Interestingly, Ben Sulayem speaks of the Andretti and GM submission as if it is a done deal, while Stefano Domenicali still doesn’t seem convinced that an 11th team is a good idea.
He recently said, quoted by The Race: “If you have a good show 20 cars are more than enough. If you have two cars, or two drivers fighting, the level of attention is mega. So can you imagine 20 cars, 10 teams, on the level where there is a competition on the track? It would be impressive.
“I would say let’s wait and see. My ‘no’ is not against someone who wants to come in. I need to clarify that because otherwise it seems that I want to be protectionist.

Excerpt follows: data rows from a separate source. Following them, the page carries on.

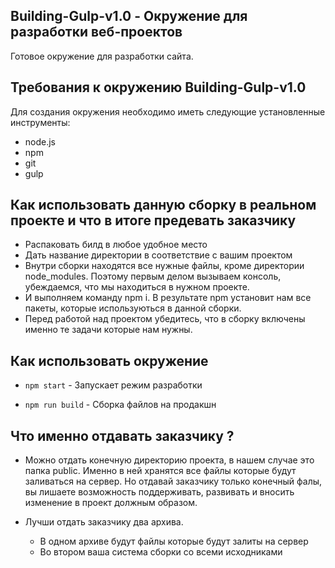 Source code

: ## Building-Gulp-v1.0 - Окружение для разработки веб-проектов
Готовое окружение для разработки сайта.
## Требования к окружению Building-Gulp-v1.0
Для создания окружения необходимо иметь следующие установленные инструменты:
- node.js
- npm
- git 
- gulp

## Как использовать данную сборку в реальном проекте и что в итоге предевать заказчику

- Распаковать билд в любое удобное место
- Дать название директории в соответствие с вашим проектом
- Внутри сборки находятся все нужные файлы, кроме директории node_modules. Поэтому первым делом вызываем консоль, убеждаемся, что мы находиться в нужном проекте. 
- И выполняем команду npm i. В результате npm установит нам все пакеты, которые используються в данной сборки.
- Перед работой над проектом убедитесь, что в сборку включены именно те задачи которые нам нужны.

## Как использовать окружение

- `npm start` - Запускает режим разработки

- `npm run build` - Сборка файлов на продакшн

## Что именно отдавать заказчику ?

- Можно отдать конечную директорию проекта, в нашем случае это папка public. Именно в ней хранятся все файлы которые будут заливаться на сервер. Но отдавай заказчику только конечный фалы, вы лишаете возможность поддерживать, развивать и вносить изменение в проект должным образом.

- Лучши отдать заказчику два архива.
    - В одном архиве будут файлы которые будут залиты на сервер
    - Во втором ваша система сборки со всеми исходниками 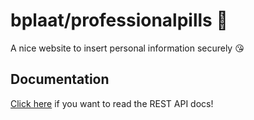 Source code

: # bplaat/professionalpills 🔐
A nice website to insert personal information securely 😘

## Documentation
[Click here](/docs/api.md) if you want to read the REST API docs!
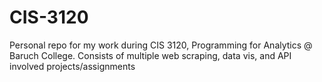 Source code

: # CIS-3120

Personal repo for my work during CIS 3120, Programming for Analytics @ Baruch College.
Consists of multiple web scraping, data vis, and API involved projects/assignments
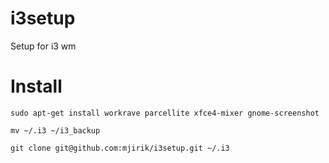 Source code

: i3setup
=======

Setup for i3 wm

Install
=======

    sudo apt-get install workrave parcellite xfce4-mixer gnome-screenshot

    mv ~/.i3 ~/i3_backup

    git clone git@github.com:mjirik/i3setup.git ~/.i3

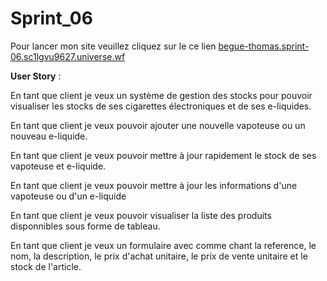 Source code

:# Sprint_06


Pour lancer mon site veuillez cliquez sur le ce lien [begue-thomas.sprint-06.sc1lgvu9627.universe.wf](http://begue-thomas.sprint-06.sc1lgvu9627.universe.wf/)


**User Story** :

  En tant que client je veux un système de gestion des stocks pour pouvoir visualiser les stocks de ses cigarettes électroniques et de ses e-liquides.
  
  En tant que client je veux pouvoir ajouter une nouvelle vapoteuse ou un nouveau e-liquide.
  
  En tant que client je veux pouvoir mettre à jour rapidement le stock de ses vapoteuse et e-liquide.
  
  En tant que client je veux pouvoir mettre à jour les informations d'une vapoteuse ou d'un e-liquide
  
  En tant que client je veux pouvoir visualiser la liste des produits disponnibles sous forme de tableau.
  
  En tant que client je veux un formulaire avec comme chant la reference, le nom, la description, le prix d'achat unitaire, le prix de vente unitaire et le   stock de l'article.


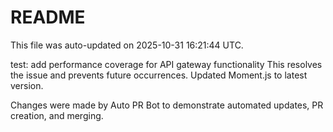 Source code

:# README

This file was auto-updated on 2025-10-31 16:21:44 UTC.

test: add performance coverage for API gateway functionality This resolves the issue and prevents future occurrences. Updated Moment.js to latest version.

Changes were made by Auto PR Bot to demonstrate automated updates, PR creation, and merging.
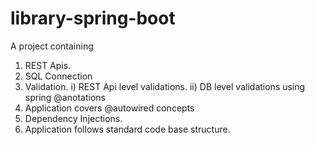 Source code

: # library-spring-boot

A project containing

1) REST Apis.
2) SQL Connection
3) Validation.
     i) REST Api level validations.
     ii) DB level validations using spring @anotations
4) Application covers @autowired concepts
5) Dependency Injections.
6) Application follows standard code base structure. 
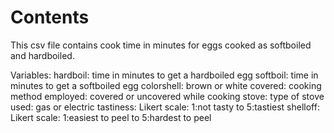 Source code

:# Contents
This csv file contains cook time in minutes for eggs cooked as softboiled  and hardboiled. 

Variables:
hardboil: time in minutes to get a hardboiled egg
softboil: time in minutes to get a softboiled egg
colorshell: brown or white
covered: cooking method employed: covered or uncovered while cooking
stove: type of stove used: gas or electric
tastiness: Likert scale: 1:not tasty to 5:tastiest
shelloff: Likert scale: 1:easiest to peel to 5:hardest to peel
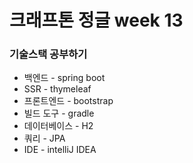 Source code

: # 크래프톤 정글 week 13 <br>
### 기술스택 공부하기 <br>
* 백엔드 - spring boot <br>
* SSR - thymeleaf <br>
* 프론트엔드 - bootstrap <br>
* 빌드 도구 - gradle <br>
* 데이터베이스 - H2 <br>
* 쿼리 - JPA <br>
* IDE - intelliJ IDEA <br>
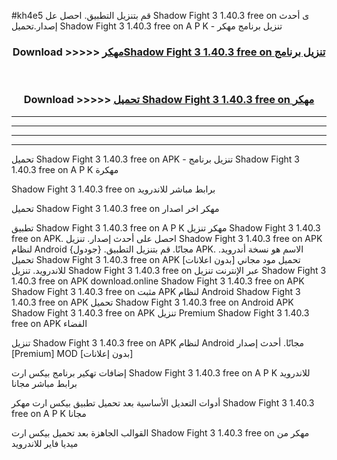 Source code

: #kh4e5 قم بتنزيل التطبيق. احصل عل Shadow Fight 3 1.40.3 free on    ى أحدث إصدار.تحميل Shadow Fight 3 1.40.3 free on    A P K - تنزيل برنامج مهكر



<div align="center">
<h3>Download >>>>> <a href="https://ar-sites.web.app/?ar= Shadow Fight 3 1.40.3 free on   ">مهكرShadow Fight 3 1.40.3 free on    تنزيل برنامج</a></h3><br>

<h3>Download >>>>> <a href="https://ar-sites.web.app/?ar= Shadow Fight 3 1.40.3 free on   ">تحميل Shadow Fight 3 1.40.3 free on    مهكر</a></h3>
</div>


----------------------------------------------------------

----------------------------------------------------------

----------------------------------------------------------

----------------------------------------------------------


تحميل Shadow Fight 3 1.40.3 free on    APK - تنزيل برنامج Shadow Fight 3 1.40.3 free on    A P K مهكرة

Shadow Fight 3 1.40.3 free on    برابط مباشر للاندرويد

تحميل Shadow Fight 3 1.40.3 free on    مهكر اخر اصدار

تطبيق Shadow Fight 3 1.40.3 free on    A P K مهكر
تنزيل Shadow Fight 3 1.40.3 free on    APK. احصل على أحدث إصدار.
تنزيل Shadow Fight 3 1.40.3 free on    APK لنظام Android مجانًا.
قم بتنزيل التطبيق. {جودول} APK. الاسم هو نسخة أندرويد.
تحميل Shadow Fight 3 1.40.3 free on    APK [بدون اعلانات]
تحميل مود مجاني للاندرويد.
تنزيل Shadow Fight 3 1.40.3 free on    عبر الإنترنت
تنزيل Shadow Fight 3 1.40.3 free on    APK
download.online Shadow Fight 3 1.40.3 free on    APK
Shadow Fight 3 1.40.3 free on    مثبت APK لنظام Android
Shadow Fight 3 1.40.3 free on    APK
تحميل Shadow Fight 3 1.40.3 free on    Android APK
Shadow Fight 3 1.40.3 free on    APK تنزيل Premium
Shadow Fight 3 1.40.3 free on    APK الفضاء

تنزيل Shadow Fight 3 1.40.3 free on    APK لنظام Android مجانًا. أحدث إصدار [Premium] MOD [بدون إعلانات]

إضافات تهكير برنامج بيكس ارت Shadow Fight 3 1.40.3 free on    A P K للاندرويد برابط مباشر مجانا

أدوات التعديل الأساسية بعد تحميل تطبيق بيكس ارت مهكر Shadow Fight 3 1.40.3 free on    A P K مجانا

القوالب الجاهزة بعد تحميل بيكس ارت Shadow Fight 3 1.40.3 free on    مهكر من ميديا فاير للاندرويد



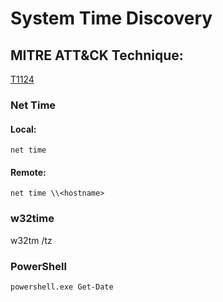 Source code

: # System Time Discovery

## MITRE ATT&CK Technique:
[T1124](https://attack.mitre.org/wiki/Technique/T1124)

### Net Time


#### Local:

    net time

#### Remote:

    net time \\<hostname>

### w32time

   w32tm /tz

### PowerShell

    powershell.exe Get-Date
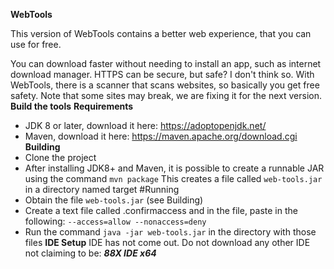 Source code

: **WebTools**

This version of WebTools contains a better web experience, that you can use for free.

You can download faster without needing to install an app, such as internet download manager.
HTTPS can be secure, but safe? I don't think so. With WebTools, there is a scanner that scans websites, so basically you get free safety.
Note that some sites may break, we are fixing it for the next version.
**Build the tools**
**Requirements**
* JDK 8 or later, download it here: https://adoptopenjdk.net/
* Maven, download it here: https://maven.apache.org/download.cgi
**Building**
* Clone the project
* After installing JDK8+ and Maven, it is possible to create a runnable JAR using the command `mvn package`
This creates a file called `web-tools.jar` in a directory named target
#Running
* Obtain the file `web-tools.jar` (see Building)
* Create a text file called .confirmaccess and in the file, paste in the following: `--access=allow --nonaccess=deny`
* Run the command `java -jar web-tools.jar` in the directory with those files
**IDE Setup**
IDE has not come out.
Do not download any other IDE not claiming to be: ***88X IDE x64***
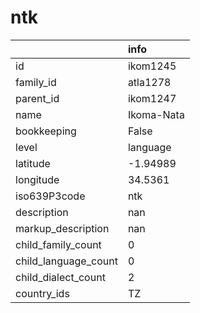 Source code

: # ntk
|                      | info       |
|:---------------------|:-----------|
| id                   | ikom1245   |
| family_id            | atla1278   |
| parent_id            | ikom1247   |
| name                 | Ikoma-Nata |
| bookkeeping          | False      |
| level                | language   |
| latitude             | -1.94989   |
| longitude            | 34.5361    |
| iso639P3code         | ntk        |
| description          | nan        |
| markup_description   | nan        |
| child_family_count   | 0          |
| child_language_count | 0          |
| child_dialect_count  | 2          |
| country_ids          | TZ         |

“That is not the case. I want to see the right one. And I need to also respect the ones that have invested in F1 in the last period because we forget too quickly in that respect.
“We need to be prudent. We need to take the right decision,” the Italian concluded.
Toto Wolff has been one of the most vocal of all ten F1 team bossed about having an extra team to split the revenue pie with.
He said: “There is no mature sports league in the world, whether it’s a national football championship, or the Champions League, the NBA, the NFL, the NHL, where such situation is possible, where you say, ‘I’m setting up a team and I’m joining, thank you very much for making me part of the prize fund.
“You have to give to qualify, you have to go through the ranks, you have to showcase the commitment to the championship that we’ve done over the many years.
“If everybody in the NFL agrees – the teams that own the franchise there, so it’s different to us – agrees to have another entry, to let another team in because of the right reasons, the right ownership, etc, then that team is being admitted into the championship. And the same with most of the professional leagues in the US. We are a franchise, and this is how I would look at it.”
“If (an entry bid) is creative, then we must look at it,” Wolff admitted. “So far, what we’ve seen hasn’t convinced the teams – but we haven’t seen the applications and submissions that were made to the FIA and to Stefano, and they will judge whether that is positive for Formula 1 or not.
“But in any case, from a team’s owner side, there no leagues which just increased the entries, because that just dilutes the whole league. I think if it’s accretive then obviously not,” he maintained.
An American driver better than an America team?
With F1 popularity booming Stateside, supporters of Andretti Cadillac claim their presence will drive the sport’s popularity there even more. However Fred Vasseur begs to differ, while trying to avoid the “money” talk.
“Very often we are speaking about the nationality of the team but for me, it’s absolutely not an argument,” he said. “F1 is not just a UK championship because we have 70 per cent of the teams based in the UK.
“The attractivity of the F1 is much more based on the nationality of the drivers and so it’s nothing to do with the nationality of the team,” Vasseur insisted.
His Mercedes counterpart Toto Wolff agreed, he added: “The team’s nationality plays no role. We have an American team since a long time, we need to have a good points system that we attract more drivers from the US, that we make them eligible for a Super Licence.
“We need to support young drivers like Logan Sargeant to give them enough time, because like we’ve seen with Fernando in Spain, you’ve got to race at the front.
“If you’re not racing at the front your fellow countrymen are not going to follow. These are the things we have to do,” Wolff maintained.
It is quite funny though that Wolff talks about supporting Logan Sargeant, with rumors floating all over the F1 paddock that the Austrian is trying to convince Williams to let the American rookie go and replace him by Mick Schumacher.